* Records shown *

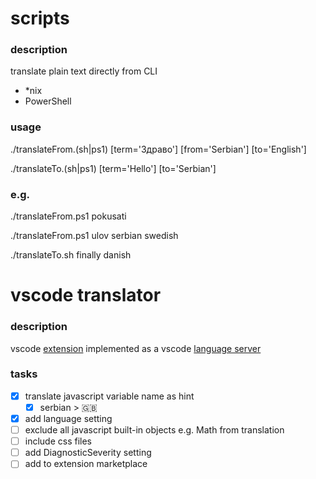# scripts
### description
translate plain text directly from CLI

* *nix
* PowerShell

### usage
./translateFrom.(sh|ps1) [term='Здраво'] [from='Serbian'] [to='English']

./translateTo.(sh|ps1) [term='Hello'] [to='Serbian']

### e.g.
./translateFrom.ps1 pokusati

./translateFrom.ps1 ulov serbian swedish

./translateTo.sh finally danish


# vscode translator
### description
vscode [extension](https://code.visualstudio.com/docs/editor/extension-gallery) implemented as a vscode [language server](https://code.visualstudio.com/api/language-extensions/language-server-extension-guide)

### tasks
- [x] translate javascript variable name as hint
  - [x] serbian > :uk:
- [x] add language setting
- [ ] exclude all javascript built-in objects e.g. Math from translation
- [ ] include css files
- [ ] add DiagnosticSeverity setting
- [ ] add to extension marketplace
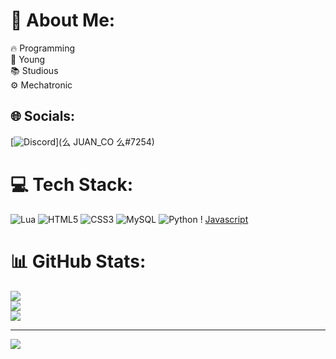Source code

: # 💫 About Me:
🔥 Programming<br>🤫 Young<br>📚 Studious<br>⚙ Mechatronic


## 🌐 Socials:
[![Discord](https://img.shields.io/badge/Discord-%237289DA.svg?logo=discord&logoColor=white)](么 JUAN_CO 么#7254) 

# 💻 Tech Stack:
![Lua](https://img.shields.io/badge/lua-%232C2D72.svg?style=for-the-badge&logo=lua&logoColor=white) ![HTML5](https://img.shields.io/badge/html5-%23E34F26.svg?style=for-the-badge&logo=html5&logoColor=white) ![CSS3](https://img.shields.io/badge/css3-%231572B6.svg?style=for-the-badge&logo=css3&logoColor=white) ![MySQL](https://img.shields.io/badge/mysql-%2300f.svg?style=for-the-badge&logo=mysql&logoColor=white) ![Python](https://img.shields.io/badge/python-3670A0?style=for-the-badge&logo=python&logoColor=ffdd54) !
[Javascript](https://img.shields.io/badge/python-3670A0?style=for-the-badge&logo=python&logoColor=ffdd54)
# 📊 GitHub Stats:
![](https://github-readme-stats.vercel.app/api?username=juanmaestrepuccini&theme=highcontrast&hide_border=false&include_all_commits=false&count_private=false)<br/>
![](https://github-readme-streak-stats.herokuapp.com/?user=juanmaestrepuccini&theme=highcontrast&hide_border=false)<br/>
![](https://github-readme-stats.vercel.app/api/top-langs/?username=juanmaestrepuccini&theme=highcontrast&hide_border=false&include_all_commits=false&count_private=false&layout=compact)

---
[![](https://visitcount.itsvg.in/api?id=juanmaestrepuccini&icon=0&color=0)](https://visitcount.itsvg.in)

<!-- Proudly created with GPRM ( https://gprm.itsvg.in ) -->
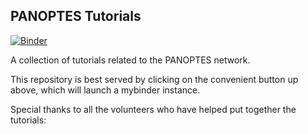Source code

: PANOPTES Tutorials
------------------

[![Binder](https://mybinder.org/badge_logo.svg)](https://mybinder.org/v2/gh/wtgee/panoptes-tutorials/update-binder?urlpath=lab/tree/panoptes-tutorials/Welcome.ipynb)

A collection of tutorials related to the PANOPTES network.

This repository is best served by clicking on the convenient button up above, which will launch a mybinder instance.

Special thanks to all the volunteers who have helped put together the tutorials:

* Exercise aim *
Return each line above exactly; any pictures are to be skipped.

* Solution to this problem *
# scripts
### description
translate plain text directly from CLI

* *nix
* PowerShell

### usage
./translateFrom.(sh|ps1) [term='Здраво'] [from='Serbian'] [to='English']

./translateTo.(sh|ps1) [term='Hello'] [to='Serbian']

### e.g.
./translateFrom.ps1 pokusati

./translateFrom.ps1 ulov serbian swedish

./translateTo.sh finally danish


# vscode translator
### description
vscode [extension](https://code.visualstudio.com/docs/editor/extension-gallery) implemented as a vscode [language server](https://code.visualstudio.com/api/language-extensions/language-server-extension-guide)

### tasks
- [x] translate javascript variable name as hint
  - [x] serbian > :uk:
- [x] add language setting
- [ ] exclude all javascript built-in objects e.g. Math from translation
- [ ] include css files
- [ ] add DiagnosticSeverity setting
- [ ] add to extension marketplace
Source code

: # 💫 About Me:
🔥 Programming<br>🤫 Young<br>📚 Studious<br>⚙ Mechatronic


## 🌐 Socials:
[![Discord](https://img.shields.io/badge/Discord-%237289DA.svg?logo=discord&logoColor=white)](么 JUAN_CO 么#7254) 

# 💻 Tech Stack:
![Lua](https://img.shields.io/badge/lua-%232C2D72.svg?style=for-the-badge&logo=lua&logoColor=white) ![HTML5](https://img.shields.io/badge/html5-%23E34F26.svg?style=for-the-badge&logo=html5&logoColor=white) ![CSS3](https://img.shields.io/badge/css3-%231572B6.svg?style=for-the-badge&logo=css3&logoColor=white) ![MySQL](https://img.shields.io/badge/mysql-%2300f.svg?style=for-the-badge&logo=mysql&logoColor=white) ![Python](https://img.shields.io/badge/python-3670A0?style=for-the-badge&logo=python&logoColor=ffdd54) !
[Javascript](https://img.shields.io/badge/python-3670A0?style=for-the-badge&logo=python&logoColor=ffdd54)
# 📊 GitHub Stats:
![](https://github-readme-stats.vercel.app/api?username=juanmaestrepuccini&theme=highcontrast&hide_border=false&include_all_commits=false&count_private=false)<br/>
![](https://github-readme-streak-stats.herokuapp.com/?user=juanmaestrepuccini&theme=highcontrast&hide_border=false)<br/>
![](https://github-readme-stats.vercel.app/api/top-langs/?username=juanmaestrepuccini&theme=highcontrast&hide_border=false&include_all_commits=false&count_private=false&layout=compact)

---
[![](https://visitcount.itsvg.in/api?id=juanmaestrepuccini&icon=0&color=0)](https://visitcount.itsvg.in)

<!-- Proudly created with GPRM ( https://gprm.itsvg.in ) -->
Source code

: PANOPTES Tutorials
------------------

[![Binder](https://mybinder.org/badge_logo.svg)](https://mybinder.org/v2/gh/wtgee/panoptes-tutorials/update-binder?urlpath=lab/tree/panoptes-tutorials/Welcome.ipynb)

A collection of tutorials related to the PANOPTES network.

This repository is best served by clicking on the convenient button up above, which will launch a mybinder instance.

Special thanks to all the volunteers who have helped put together the tutorials:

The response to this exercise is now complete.